[llvm] [AMDGPU] Teach SIPreEmitPeephole pass to preserve MachineLoopInfo (PR #178868)
Dark Steve via llvm-commits
llvm-commits at lists.llvm.org
Fri Jan 30 03:16:42 PST 2026
https://github.com/PrasoonMishra created https://github.com/llvm/llvm-project/pull/178868
SIPreEmitPeephole performs several optimizations, but only some of them modify the CFG.
Optimizations that do not modify the CFG:
- `optimizeSetGPR()` - removes redundant `S_SET_GPR_IDX_ON` instructions
- Unpacking of packed instructions (`V_PK_MUL_F32`, `V_PK_ADD_F32`, `V_PK_FMA_F32`) for MFMA co-issue - transforms packed instructions into unpacked equivalents
- `optimizeVccBranch()` - when removing redundant `S_AND_B64` after a VOPC comparison instruction (the branch itself remains unchanged)

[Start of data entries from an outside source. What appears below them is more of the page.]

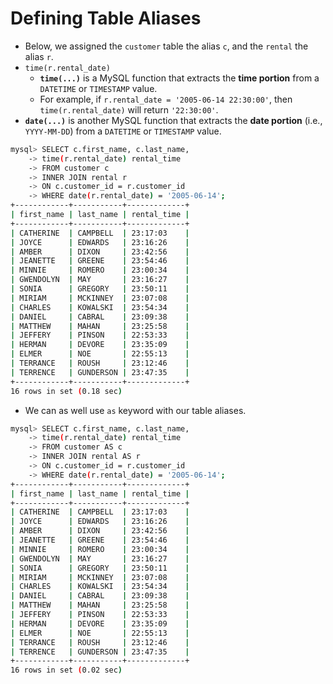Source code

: 

# Defining Table Aliases

- Below, we assigned the `customer` table the alias `c`, and the `rental` the alias `r`.
- `time(r.rental_date)`
  - **`time(...)`** is a MySQL function that extracts the **time portion** from a `DATETIME` or `TIMESTAMP` value.
  - For example, if `r.rental_date = '2005-06-14 22:30:00'`, then `time(r.rental_date)` will return `'22:30:00'`.
- **`date(...)`** is another MySQL function that extracts the **date portion** (i.e., `YYYY-MM-DD`) from a `DATETIME` or `TIMESTAMP` value.

```bash
mysql> SELECT c.first_name, c.last_name,
    -> time(r.rental_date) rental_time
    -> FROM customer c
    -> INNER JOIN rental r
    -> ON c.customer_id = r.customer_id
    -> WHERE date(r.rental_date) = '2005-06-14';
+------------+-----------+-------------+
| first_name | last_name | rental_time |
+------------+-----------+-------------+
| CATHERINE  | CAMPBELL  | 23:17:03    |
| JOYCE      | EDWARDS   | 23:16:26    |
| AMBER      | DIXON     | 23:42:56    |
| JEANETTE   | GREENE    | 23:54:46    |
| MINNIE     | ROMERO    | 23:00:34    |
| GWENDOLYN  | MAY       | 23:16:27    |
| SONIA      | GREGORY   | 23:50:11    |
| MIRIAM     | MCKINNEY  | 23:07:08    |
| CHARLES    | KOWALSKI  | 23:54:34    |
| DANIEL     | CABRAL    | 23:09:38    |
| MATTHEW    | MAHAN     | 23:25:58    |
| JEFFERY    | PINSON    | 22:53:33    |
| HERMAN     | DEVORE    | 23:35:09    |
| ELMER      | NOE       | 22:55:13    |
| TERRANCE   | ROUSH     | 23:12:46    |
| TERRENCE   | GUNDERSON | 23:47:35    |
+------------+-----------+-------------+
16 rows in set (0.18 sec)
```

- We can as well use `as` keyword with our table aliases.

```bash
mysql> SELECT c.first_name, c.last_name,
    -> time(r.rental_date) rental_time
    -> FROM customer AS c
    -> INNER JOIN rental AS r
    -> ON c.customer_id = r.customer_id
    -> WHERE date(r.rental_date) = '2005-06-14';
+------------+-----------+-------------+
| first_name | last_name | rental_time |
+------------+-----------+-------------+
| CATHERINE  | CAMPBELL  | 23:17:03    |
| JOYCE      | EDWARDS   | 23:16:26    |
| AMBER      | DIXON     | 23:42:56    |
| JEANETTE   | GREENE    | 23:54:46    |
| MINNIE     | ROMERO    | 23:00:34    |
| GWENDOLYN  | MAY       | 23:16:27    |
| SONIA      | GREGORY   | 23:50:11    |
| MIRIAM     | MCKINNEY  | 23:07:08    |
| CHARLES    | KOWALSKI  | 23:54:34    |
| DANIEL     | CABRAL    | 23:09:38    |
| MATTHEW    | MAHAN     | 23:25:58    |
| JEFFERY    | PINSON    | 22:53:33    |
| HERMAN     | DEVORE    | 23:35:09    |
| ELMER      | NOE       | 22:55:13    |
| TERRANCE   | ROUSH     | 23:12:46    |
| TERRENCE   | GUNDERSON | 23:47:35    |
+------------+-----------+-------------+
16 rows in set (0.02 sec)
```

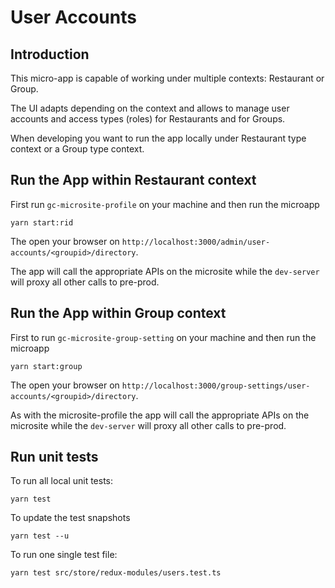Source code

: # User Accounts

## Introduction

This micro-app is capable of working under multiple contexts: Restaurant or Group.

The UI adapts depending on the context and allows to manage user accounts and access types (roles) for Restaurants and for Groups.

When developing you want to run the app locally under Restaurant type context or a Group type context.

## Run the App within Restaurant context

First run `gc-microsite-profile` on your machine and then run the microapp

```
yarn start:rid
```

The open your browser on `http://localhost:3000/admin/user-accounts/<groupid>/directory`.

The app will call the appropriate APIs on the microsite while the `dev-server` will proxy all other calls to pre-prod.

## Run the App within Group context

First to run `gc-microsite-group-setting` on your machine and then run the microapp

```
yarn start:group
```

The open your browser on `http://localhost:3000/group-settings/user-accounts/<groupid>/directory`.

As with the microsite-profile the app will call the appropriate APIs on the microsite while the `dev-server` will proxy all other calls to pre-prod.

## Run unit tests

To run all local unit tests:

```
yarn test
```

To update the test snapshots

```
yarn test --u
```

To run one single test file:

```
yarn test src/store/redux-modules/users.test.ts
```
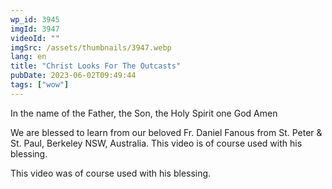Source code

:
 ```yaml
---
wp_id: 3945
imgId: 3947
videoId: ""
imgSrc: /assets/thumbnails/3947.webp
lang: en
title: "Christ Looks For The Outcasts"
pubDate: 2023-06-02T09:49:44
tags: ["wow"]
---
```


<p>In the name of the Father, the Son, the Holy Spirit one God Amen</p>
<p>We are blessed to learn from our beloved Fr. Daniel Fanous from St. Peter &amp; St. Paul, Berkeley NSW, Australia. This video is of course used with his blessing.</p>
<p>This video was of course used with his blessing.</p>
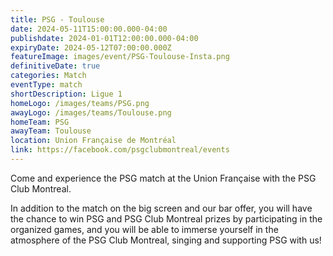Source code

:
 ```yaml
---
title: PSG - Toulouse
date: 2024-05-11T15:00:00.000-04:00
publishdate: 2024-01-01T12:00:00.000-04:00
expiryDate: 2024-05-12T07:00:00.000Z
featureImage: images/event/PSG-Toulouse-Insta.png
definitiveDate: true
categories: Match
eventType: match
shortDescription: Ligue 1
homeLogo: /images/teams/PSG.png
awayLogo: /images/teams/Toulouse.png
homeTeam: PSG
awayTeam: Toulouse
location: Union Française de Montréal
link: https://facebook.com/psgclubmontreal/events
---
```


Come and experience the PSG match at the Union Française with the PSG Club Montreal.

In addition to the match on the big screen and our bar offer, you will have the chance to win PSG and PSG Club Montreal prizes by participating in the organized games, and you will be able to immerse yourself in the atmosphere of the PSG Club Montreal, singing and supporting PSG with us!
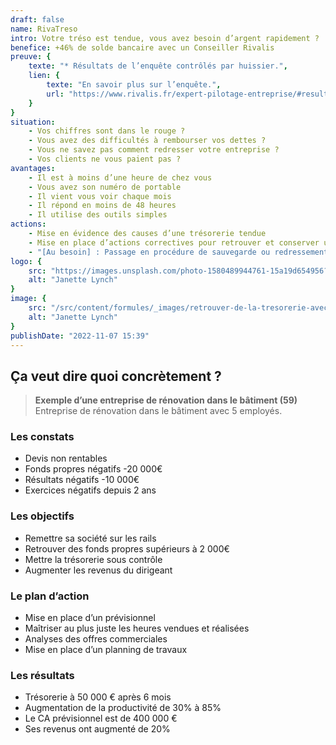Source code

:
 ```yaml
---
draft: false
name: RivaTreso
intro: Votre tréso est tendue, vous avez besoin d’argent rapidement​ ?
benefice: +46% de solde bancaire avec un Conseiller Rivalis
preuve: {
    texte: "* Résultats de l’enquête contrôlés par huissier.",
    lien: {
        texte: "En savoir plus sur l’enquête.",
        url: "https://www.rivalis.fr/expert-pilotage-entreprise/#resultats-pilotage-rivalis"
    }
}
situation:
    - Vos chiffres sont dans le rouge ?
    - Vous avez des difficultés à rembourser vos dettes ?
    - Vous ne savez pas comment redresser votre entreprise ?
    - Vos clients ne vous paient pas ?
avantages:
    - Il est à moins d’une heure de chez vous
    - Vous avez son numéro de portable
    - Il vient vous voir chaque mois
    - Il répond en moins de 48 heures
    - Il utilise des outils simples
actions:
    - Mise en évidence des causes d’une trésorerie tendue
    - Mise en place d’actions correctives pour retrouver et conserver une tréso positive
    - "[Au besoin] : Passage en procédure de sauvegarde ou redressement judiciaire (même si cela fait peur !)"
logo: {
    src: "https://images.unsplash.com/photo-1580489944761-15a19d654956?&fit=crop&w=280",
    alt: "Janette Lynch"
}
image: {
    src: "/src/content/formules/_images/retrouver-de-la-tresorerie-avec-rivalis.webp",
    alt: "Janette Lynch"
}
publishDate: "2022-11-07 15:39"
---
```


##  Ça veut dire quoi concrètement ?

> **Exemple d’une entreprise de rénovation dans le bâtiment (59)**  
> Entreprise de rénovation dans le bâtiment avec 5 employés.

### Les constats
- Devis non rentables
- Fonds propres négatifs -20 000€
- Résultats négatifs -10 000€
- Exercices négatifs depuis 2 ans

### Les objectifs
- Remettre sa société sur les rails
- Retrouver des fonds propres supérieurs à 2 000€
- Mettre la trésorerie sous contrôle
- Augmenter les revenus du dirigeant

### Le plan d’action
- Mise en place d’un prévisionnel
- Maîtriser au plus juste les heures vendues et réalisées
- Analyses des offres commerciales
- Mise en place d’un planning de travaux

### Les résultats
- Trésorerie à 50 000 € après 6 mois
- Augmentation de la productivité de 30% à 85%
- Le CA prévisionnel est de 400 000 €
- Ses revenus ont augmenté de 20%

Added a `CFGModified` flag that is only set when CFG-modifying transformations occur, allowing MLI to be preserved when CFG is not modified.
>From 4783861a22b836e1a63e433e0afdd3ae2203996b Mon Sep 17 00:00:00 2001
From: Prasoon Mishra <Prasoon.Mishra at amd.com>
Date: Fri, 30 Jan 2026 08:14:30 +0000
Subject: [PATCH 1/2] Preserve MLI info in SIPreEmitPeephole.
---
llvm/lib/Target/AMDGPU/SIPreEmitPeephole.cpp | 21 ++++++++++++++++----
1 file changed, 17 insertions(+), 4 deletions(-)
diff --git a/llvm/lib/Target/AMDGPU/SIPreEmitPeephole.cpp b/llvm/lib/Target/AMDGPU/SIPreEmitPeephole.cpp
index 385127cb26eea..e2c7d89f9325f 100644
--- a/llvm/lib/Target/AMDGPU/SIPreEmitPeephole.cpp
+++ b/llvm/lib/Target/AMDGPU/SIPreEmitPeephole.cpp
@@ -24,6 +24,7 @@
#include "llvm/ADT/SetVector.h"
#include "llvm/CodeGen/MachineDominators.h"
#include "llvm/CodeGen/MachineFunctionPass.h"
+#include "llvm/CodeGen/MachineLoopInfo.h"
#include "llvm/CodeGen/MachinePostDominators.h"
#include "llvm/CodeGen/TargetSchedule.h"
#include "llvm/Support/BranchProbability.h"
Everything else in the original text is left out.